[WORK ITEM] Reproduce exactly the lines of the material beneath, from the line that contains "- Updated At" to the line that contains "everyting but these", both included, and no other lines.

[RECORD SET]

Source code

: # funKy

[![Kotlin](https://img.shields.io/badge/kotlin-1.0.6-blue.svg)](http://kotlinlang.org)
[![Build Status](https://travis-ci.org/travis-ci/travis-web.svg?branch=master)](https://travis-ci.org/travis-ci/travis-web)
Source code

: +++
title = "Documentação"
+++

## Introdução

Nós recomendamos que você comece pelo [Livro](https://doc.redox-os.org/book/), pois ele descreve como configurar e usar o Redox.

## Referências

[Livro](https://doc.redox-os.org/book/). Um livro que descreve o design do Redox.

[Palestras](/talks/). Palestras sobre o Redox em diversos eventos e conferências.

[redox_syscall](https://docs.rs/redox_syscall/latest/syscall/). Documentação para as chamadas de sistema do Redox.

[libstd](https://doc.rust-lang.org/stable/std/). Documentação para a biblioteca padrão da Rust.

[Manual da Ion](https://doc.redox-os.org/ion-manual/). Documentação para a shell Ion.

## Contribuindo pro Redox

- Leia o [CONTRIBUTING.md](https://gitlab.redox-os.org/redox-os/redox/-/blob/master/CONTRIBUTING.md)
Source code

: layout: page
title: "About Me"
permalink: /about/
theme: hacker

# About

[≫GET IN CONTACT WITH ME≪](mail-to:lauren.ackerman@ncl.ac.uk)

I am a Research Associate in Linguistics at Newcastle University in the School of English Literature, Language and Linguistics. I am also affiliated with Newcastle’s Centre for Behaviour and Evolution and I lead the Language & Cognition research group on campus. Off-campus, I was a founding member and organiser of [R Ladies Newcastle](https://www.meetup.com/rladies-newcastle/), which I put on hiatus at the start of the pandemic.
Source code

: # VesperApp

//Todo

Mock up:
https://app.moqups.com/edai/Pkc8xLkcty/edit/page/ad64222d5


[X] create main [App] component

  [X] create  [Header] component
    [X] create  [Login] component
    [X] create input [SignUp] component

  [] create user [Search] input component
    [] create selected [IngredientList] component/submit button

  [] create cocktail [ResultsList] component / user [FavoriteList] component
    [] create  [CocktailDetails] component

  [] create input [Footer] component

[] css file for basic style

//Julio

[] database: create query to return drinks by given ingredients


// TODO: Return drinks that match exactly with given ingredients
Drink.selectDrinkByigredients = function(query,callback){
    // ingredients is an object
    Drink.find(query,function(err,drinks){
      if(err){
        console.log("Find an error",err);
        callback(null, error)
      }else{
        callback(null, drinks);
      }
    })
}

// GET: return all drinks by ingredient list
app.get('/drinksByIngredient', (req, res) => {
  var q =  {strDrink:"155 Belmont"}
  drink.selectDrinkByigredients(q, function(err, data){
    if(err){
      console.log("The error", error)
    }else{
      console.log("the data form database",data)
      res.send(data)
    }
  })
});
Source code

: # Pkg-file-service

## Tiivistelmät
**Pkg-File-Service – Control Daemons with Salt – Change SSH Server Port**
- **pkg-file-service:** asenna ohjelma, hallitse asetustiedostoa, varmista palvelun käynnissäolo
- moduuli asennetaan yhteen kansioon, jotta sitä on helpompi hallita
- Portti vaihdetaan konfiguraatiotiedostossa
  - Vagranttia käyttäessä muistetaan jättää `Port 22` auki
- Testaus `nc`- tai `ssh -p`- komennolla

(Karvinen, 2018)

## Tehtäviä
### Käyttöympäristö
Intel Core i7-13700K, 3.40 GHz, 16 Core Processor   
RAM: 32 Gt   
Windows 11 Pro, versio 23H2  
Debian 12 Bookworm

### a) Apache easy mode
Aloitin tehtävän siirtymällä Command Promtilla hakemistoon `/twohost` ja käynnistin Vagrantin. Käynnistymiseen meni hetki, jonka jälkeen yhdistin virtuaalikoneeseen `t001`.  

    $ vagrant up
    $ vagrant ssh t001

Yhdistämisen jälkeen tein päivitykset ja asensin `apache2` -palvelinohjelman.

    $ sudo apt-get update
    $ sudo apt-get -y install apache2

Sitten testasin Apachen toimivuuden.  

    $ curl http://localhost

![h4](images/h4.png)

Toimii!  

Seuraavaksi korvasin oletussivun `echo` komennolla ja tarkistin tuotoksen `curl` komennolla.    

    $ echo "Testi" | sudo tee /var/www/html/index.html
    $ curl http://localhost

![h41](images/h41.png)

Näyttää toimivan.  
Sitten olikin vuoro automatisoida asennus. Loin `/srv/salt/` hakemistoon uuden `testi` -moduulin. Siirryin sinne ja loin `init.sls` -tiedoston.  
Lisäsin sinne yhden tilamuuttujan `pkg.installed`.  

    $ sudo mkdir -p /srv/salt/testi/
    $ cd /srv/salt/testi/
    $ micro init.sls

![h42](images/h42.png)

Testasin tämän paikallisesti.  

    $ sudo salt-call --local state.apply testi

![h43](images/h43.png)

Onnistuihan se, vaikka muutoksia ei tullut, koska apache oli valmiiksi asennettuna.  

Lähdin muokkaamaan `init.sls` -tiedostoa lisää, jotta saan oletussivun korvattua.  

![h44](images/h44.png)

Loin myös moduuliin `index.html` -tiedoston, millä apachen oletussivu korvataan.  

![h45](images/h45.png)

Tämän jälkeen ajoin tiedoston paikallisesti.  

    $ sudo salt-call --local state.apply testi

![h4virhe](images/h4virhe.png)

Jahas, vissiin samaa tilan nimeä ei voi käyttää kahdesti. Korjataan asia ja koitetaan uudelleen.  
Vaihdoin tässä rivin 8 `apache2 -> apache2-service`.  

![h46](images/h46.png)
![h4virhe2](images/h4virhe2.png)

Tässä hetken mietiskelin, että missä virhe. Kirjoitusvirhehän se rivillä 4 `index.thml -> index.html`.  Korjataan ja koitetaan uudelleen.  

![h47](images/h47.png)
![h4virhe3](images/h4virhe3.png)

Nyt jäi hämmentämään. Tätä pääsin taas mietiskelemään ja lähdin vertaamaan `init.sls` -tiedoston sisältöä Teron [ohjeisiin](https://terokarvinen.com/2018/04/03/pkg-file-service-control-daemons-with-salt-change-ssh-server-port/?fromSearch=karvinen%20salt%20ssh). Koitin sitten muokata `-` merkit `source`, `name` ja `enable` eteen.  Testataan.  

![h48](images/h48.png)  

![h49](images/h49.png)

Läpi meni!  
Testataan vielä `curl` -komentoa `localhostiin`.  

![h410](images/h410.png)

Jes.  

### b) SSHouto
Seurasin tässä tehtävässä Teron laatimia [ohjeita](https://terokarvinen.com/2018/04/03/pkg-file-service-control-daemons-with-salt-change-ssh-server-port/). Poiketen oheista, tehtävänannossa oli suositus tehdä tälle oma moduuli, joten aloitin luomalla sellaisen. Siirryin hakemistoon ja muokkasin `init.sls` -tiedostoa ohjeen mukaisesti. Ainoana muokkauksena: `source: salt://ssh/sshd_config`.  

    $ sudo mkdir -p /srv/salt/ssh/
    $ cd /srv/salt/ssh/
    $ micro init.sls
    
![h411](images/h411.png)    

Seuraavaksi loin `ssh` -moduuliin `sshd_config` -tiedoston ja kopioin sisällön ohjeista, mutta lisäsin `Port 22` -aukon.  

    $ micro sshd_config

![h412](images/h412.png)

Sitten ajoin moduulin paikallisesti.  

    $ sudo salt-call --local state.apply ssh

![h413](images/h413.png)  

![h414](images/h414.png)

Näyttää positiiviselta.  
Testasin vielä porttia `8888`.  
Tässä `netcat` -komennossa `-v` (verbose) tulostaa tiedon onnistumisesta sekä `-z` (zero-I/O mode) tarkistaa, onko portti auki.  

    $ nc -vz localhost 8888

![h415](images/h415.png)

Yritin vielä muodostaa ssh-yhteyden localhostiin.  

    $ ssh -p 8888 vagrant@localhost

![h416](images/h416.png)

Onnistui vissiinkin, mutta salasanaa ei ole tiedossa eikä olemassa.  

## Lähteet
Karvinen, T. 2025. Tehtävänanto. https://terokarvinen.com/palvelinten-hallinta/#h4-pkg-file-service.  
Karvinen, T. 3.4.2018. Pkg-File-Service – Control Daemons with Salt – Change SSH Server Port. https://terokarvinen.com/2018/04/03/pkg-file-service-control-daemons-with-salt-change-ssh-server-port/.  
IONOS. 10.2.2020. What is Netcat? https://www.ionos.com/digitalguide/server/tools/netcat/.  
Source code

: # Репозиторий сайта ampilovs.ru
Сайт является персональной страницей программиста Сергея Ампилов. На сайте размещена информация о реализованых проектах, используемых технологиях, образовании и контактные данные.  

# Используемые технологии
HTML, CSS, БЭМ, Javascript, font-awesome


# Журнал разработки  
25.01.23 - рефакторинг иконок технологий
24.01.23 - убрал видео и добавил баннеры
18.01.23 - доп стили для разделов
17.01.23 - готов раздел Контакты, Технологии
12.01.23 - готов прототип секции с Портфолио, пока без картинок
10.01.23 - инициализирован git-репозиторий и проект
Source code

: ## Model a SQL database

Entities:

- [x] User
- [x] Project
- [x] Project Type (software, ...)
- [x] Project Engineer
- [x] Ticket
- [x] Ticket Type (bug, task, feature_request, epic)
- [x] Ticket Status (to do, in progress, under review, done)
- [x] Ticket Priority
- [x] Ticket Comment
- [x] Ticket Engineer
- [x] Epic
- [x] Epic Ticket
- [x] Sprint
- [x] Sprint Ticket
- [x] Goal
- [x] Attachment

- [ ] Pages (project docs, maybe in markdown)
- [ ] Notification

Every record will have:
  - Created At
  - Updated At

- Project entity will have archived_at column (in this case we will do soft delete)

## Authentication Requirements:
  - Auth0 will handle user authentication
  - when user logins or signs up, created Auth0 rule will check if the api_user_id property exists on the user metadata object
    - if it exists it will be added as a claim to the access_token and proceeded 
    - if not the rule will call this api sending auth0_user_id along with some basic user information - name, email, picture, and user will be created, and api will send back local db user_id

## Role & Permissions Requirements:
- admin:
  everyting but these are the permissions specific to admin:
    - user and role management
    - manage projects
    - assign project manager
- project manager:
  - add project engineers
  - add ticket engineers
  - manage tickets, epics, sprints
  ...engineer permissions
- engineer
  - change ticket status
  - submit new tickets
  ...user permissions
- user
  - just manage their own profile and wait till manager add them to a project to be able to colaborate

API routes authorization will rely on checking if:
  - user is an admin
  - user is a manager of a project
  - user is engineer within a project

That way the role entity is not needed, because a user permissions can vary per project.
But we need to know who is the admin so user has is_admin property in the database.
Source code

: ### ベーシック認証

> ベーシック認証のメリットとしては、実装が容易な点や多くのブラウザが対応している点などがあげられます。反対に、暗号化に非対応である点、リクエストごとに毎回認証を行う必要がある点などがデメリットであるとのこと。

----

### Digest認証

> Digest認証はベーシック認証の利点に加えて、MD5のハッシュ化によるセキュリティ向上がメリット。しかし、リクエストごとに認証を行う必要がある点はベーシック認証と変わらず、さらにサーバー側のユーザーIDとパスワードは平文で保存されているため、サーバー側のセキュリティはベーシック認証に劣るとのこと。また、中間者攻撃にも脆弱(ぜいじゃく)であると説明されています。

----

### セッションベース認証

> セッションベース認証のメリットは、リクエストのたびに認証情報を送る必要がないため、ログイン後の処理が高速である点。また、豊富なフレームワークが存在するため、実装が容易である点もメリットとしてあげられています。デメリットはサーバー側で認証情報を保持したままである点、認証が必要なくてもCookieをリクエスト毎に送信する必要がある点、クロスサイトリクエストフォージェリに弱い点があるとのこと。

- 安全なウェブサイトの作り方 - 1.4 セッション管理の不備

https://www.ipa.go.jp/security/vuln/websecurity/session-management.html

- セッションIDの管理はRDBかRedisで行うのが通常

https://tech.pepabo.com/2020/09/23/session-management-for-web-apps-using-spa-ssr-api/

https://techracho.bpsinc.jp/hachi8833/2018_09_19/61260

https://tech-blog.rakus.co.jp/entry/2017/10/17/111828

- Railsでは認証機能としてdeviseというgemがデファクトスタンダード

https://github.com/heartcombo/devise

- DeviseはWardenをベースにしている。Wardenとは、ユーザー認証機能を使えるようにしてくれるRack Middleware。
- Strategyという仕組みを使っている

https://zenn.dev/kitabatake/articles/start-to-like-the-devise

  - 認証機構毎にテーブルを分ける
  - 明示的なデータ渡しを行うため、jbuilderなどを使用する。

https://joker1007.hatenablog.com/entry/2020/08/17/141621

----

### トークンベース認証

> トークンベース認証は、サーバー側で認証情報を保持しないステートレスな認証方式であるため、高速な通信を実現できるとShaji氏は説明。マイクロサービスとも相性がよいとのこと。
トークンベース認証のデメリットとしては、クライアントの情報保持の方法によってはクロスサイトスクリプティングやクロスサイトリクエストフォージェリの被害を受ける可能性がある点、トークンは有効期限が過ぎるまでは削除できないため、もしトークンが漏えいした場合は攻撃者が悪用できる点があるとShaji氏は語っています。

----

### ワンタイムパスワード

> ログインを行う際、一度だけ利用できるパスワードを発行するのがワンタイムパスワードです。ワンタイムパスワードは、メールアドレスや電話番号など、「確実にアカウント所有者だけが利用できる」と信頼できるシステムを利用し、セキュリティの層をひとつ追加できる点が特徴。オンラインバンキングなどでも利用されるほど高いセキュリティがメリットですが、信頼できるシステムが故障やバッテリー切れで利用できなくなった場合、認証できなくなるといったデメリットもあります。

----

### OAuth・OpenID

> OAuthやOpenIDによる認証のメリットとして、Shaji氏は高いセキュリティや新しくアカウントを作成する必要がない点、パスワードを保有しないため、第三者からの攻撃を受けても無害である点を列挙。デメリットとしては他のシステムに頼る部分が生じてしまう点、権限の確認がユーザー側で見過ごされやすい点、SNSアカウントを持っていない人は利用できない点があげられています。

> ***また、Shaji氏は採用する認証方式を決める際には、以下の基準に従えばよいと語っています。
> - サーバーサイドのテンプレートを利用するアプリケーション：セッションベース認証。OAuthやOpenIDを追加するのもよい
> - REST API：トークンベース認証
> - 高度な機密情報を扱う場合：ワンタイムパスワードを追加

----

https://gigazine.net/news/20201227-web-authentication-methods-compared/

[RESULT OF THE EXERCISE]
  - Updated At

- Project entity will have archived_at column (in this case we will do soft delete)

## Authentication Requirements:
  - Auth0 will handle user authentication
  - when user logins or signs up, created Auth0 rule will check if the api_user_id property exists on the user metadata object
    - if it exists it will be added as a claim to the access_token and proceeded 
    - if not the rule will call this api sending auth0_user_id along with some basic user information - name, email, picture, and user will be created, and api will send back local db user_id

## Role & Permissions Requirements:
- admin:
  everyting but these are the permissions specific to admin:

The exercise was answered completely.